Si chiama Ethos (dal greco “etica”) e sarà ufficialmente commercializzato a partire dal prossimo Vinitaly (Verona, 7-10 aprile). È il primo vino di Forchir ottenuto da soli vitigni resistenti italiani.
“L’intelligenza dell’uomo supera le difficoltà.” È con queste parole che Gianfranco Bianchini, patron di Forchir, sintetizza il desiderio “green” di produrre “un vino che impatti il meno possibile sull’ambiente”.
Da qui la scelta di utilizzare vitigni che non necessitino di trattamenti in vigneto, perché naturalmente resistenti alle malattie fungine come Oidio e Peronospora. Anni di sperimentazioni che hanno visto coinvolti in primis l’Università di Udine ed i Vivai Cooperativi di Rauscedo. Per arrivare, attraverso vari incroci, ai cinque vitigni che compongono il blend di Ethos.
IL PROGETTO
Si chiamano Fleurtai, Soreli, Sauvignon Kretos, Sauvignon Nepis, Sauvignon Rytos. I primi due derivano da varietà di Friulano (il vecchio Tocai), gli altri tre dal Sauvignon (come, volutamente, suggerisce il nome).
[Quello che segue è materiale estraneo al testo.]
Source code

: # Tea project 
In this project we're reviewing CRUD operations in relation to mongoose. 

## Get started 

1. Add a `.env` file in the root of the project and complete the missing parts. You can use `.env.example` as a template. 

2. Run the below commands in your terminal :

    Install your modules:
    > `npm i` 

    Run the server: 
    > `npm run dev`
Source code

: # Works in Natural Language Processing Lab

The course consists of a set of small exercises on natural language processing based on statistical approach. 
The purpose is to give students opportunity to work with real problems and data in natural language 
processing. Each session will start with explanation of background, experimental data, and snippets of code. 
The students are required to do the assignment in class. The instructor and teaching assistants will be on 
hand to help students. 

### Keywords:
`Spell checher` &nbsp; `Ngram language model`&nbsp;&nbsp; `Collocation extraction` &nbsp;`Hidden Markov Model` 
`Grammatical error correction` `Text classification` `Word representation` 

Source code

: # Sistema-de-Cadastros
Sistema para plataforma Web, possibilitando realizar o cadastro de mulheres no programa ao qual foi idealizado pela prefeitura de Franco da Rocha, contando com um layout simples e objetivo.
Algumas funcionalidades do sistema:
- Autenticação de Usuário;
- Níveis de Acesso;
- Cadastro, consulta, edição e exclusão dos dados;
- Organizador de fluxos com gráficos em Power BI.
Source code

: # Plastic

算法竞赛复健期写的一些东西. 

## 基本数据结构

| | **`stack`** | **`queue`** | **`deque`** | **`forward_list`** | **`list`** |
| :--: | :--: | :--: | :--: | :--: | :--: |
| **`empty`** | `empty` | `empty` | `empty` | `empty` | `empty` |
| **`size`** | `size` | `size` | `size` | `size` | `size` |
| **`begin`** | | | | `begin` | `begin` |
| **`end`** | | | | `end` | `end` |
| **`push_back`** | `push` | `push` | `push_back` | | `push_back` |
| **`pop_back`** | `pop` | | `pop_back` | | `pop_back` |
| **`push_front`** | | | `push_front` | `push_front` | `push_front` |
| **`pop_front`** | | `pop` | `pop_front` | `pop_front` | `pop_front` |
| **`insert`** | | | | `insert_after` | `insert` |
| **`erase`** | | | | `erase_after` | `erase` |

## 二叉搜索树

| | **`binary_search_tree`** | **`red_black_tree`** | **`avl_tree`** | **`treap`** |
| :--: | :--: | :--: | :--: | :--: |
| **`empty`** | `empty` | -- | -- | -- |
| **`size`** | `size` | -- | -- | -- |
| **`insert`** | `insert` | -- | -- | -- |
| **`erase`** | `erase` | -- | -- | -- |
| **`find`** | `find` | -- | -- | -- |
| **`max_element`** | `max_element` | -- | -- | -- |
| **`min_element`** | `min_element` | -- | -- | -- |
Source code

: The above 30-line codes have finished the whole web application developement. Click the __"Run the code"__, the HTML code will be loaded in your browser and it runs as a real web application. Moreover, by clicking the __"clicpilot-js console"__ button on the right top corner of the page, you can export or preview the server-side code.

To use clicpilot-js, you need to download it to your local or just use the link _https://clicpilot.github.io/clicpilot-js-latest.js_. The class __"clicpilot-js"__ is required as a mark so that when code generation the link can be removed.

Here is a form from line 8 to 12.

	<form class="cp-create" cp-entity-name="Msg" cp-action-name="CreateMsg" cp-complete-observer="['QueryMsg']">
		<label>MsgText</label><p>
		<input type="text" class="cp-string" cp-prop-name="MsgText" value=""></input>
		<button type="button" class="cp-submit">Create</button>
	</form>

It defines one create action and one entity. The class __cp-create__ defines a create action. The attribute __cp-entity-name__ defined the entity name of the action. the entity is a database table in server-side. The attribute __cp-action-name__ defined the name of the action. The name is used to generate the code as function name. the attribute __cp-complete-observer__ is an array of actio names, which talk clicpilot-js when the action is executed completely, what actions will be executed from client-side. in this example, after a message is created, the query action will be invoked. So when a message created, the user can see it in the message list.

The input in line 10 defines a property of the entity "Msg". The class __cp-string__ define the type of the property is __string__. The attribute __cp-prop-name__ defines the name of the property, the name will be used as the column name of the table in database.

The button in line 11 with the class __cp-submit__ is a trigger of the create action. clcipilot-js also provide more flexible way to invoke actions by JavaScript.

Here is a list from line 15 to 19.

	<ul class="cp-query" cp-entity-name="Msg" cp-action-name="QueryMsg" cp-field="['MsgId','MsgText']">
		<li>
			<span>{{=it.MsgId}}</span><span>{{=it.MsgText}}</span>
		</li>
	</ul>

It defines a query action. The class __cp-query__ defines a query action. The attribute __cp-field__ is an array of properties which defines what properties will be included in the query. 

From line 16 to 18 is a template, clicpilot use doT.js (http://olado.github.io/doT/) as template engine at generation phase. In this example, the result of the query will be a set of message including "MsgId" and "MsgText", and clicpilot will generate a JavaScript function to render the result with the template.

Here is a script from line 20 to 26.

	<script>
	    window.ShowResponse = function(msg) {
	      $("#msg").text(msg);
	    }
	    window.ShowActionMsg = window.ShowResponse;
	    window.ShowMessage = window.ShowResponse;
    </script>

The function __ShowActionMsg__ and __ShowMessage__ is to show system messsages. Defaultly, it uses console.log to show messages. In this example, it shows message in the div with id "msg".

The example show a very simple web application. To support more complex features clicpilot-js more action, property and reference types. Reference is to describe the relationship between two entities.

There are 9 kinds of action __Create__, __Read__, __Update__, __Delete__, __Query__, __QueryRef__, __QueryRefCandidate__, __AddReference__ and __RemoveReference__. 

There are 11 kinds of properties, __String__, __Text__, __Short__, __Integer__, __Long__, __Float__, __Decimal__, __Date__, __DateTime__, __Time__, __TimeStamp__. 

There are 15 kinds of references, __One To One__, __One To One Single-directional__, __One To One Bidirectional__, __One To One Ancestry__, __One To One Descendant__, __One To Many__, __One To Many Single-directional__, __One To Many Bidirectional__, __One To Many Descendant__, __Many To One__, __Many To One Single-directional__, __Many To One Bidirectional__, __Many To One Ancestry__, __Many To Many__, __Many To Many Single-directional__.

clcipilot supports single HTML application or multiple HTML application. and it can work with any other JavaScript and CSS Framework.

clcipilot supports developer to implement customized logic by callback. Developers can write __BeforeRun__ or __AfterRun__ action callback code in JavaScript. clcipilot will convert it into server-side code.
“La scelta di utilizzare come genitori due varietà storicamente ben radicate nella cultura del vino friulano – spiega Gabriele Di Gaspero dell’Università di Udine – è legata al desiderio di mantenere un’identità territoriale anche con dei vitigni nati solo recentemente”.
Un vero e proprio progetto, quello di Forchir: “Sette ettari. Non due filari tanto per provare”. È sempre Gianfranco Bianchini a sottolineare la portata dell’operazione. Sette ettari impiantati due anni fa che, dopo un solo anno di “prove tecniche”, hanno dato vita a ben 10 mila bottiglie, in occasione della vendemmia 2018.
Una cantina completamente eco-friendly, carbon-free e autosufficiente dal punto di vista energetico grazie ad un impianto fotovoltaico e all’utilizzo di geotermia. Cantina dalla quale escono oltre 2 milioni di bottiglie all’anno targate Forchir.
E così, dopo sperimentazioni, prove, difficoltà burocratiche per l’iscrizione al registro ufficiale (ricordiamo che per la legge italiana non si possono produrre vini Doc e Docg da varietà ibride) ed infinite discussioni fra sostenitori e detrattori dei vitigni resistenti, è nato Ethos. Il primo vino da vitigni resistenti “Made in Italy”, in contrapposizione alla “scuola tedesca” dei Piwi.
LA DEGUSTAZIONE
Lo abbiamo assaggiato. Colore paglierino scarico, riflessi verdolini. Al naso è piuttosto intenso con un’evidente nota floreale, cui seguono note fruttate di mela e pera e un leggerissimo sentore di frutta esotica.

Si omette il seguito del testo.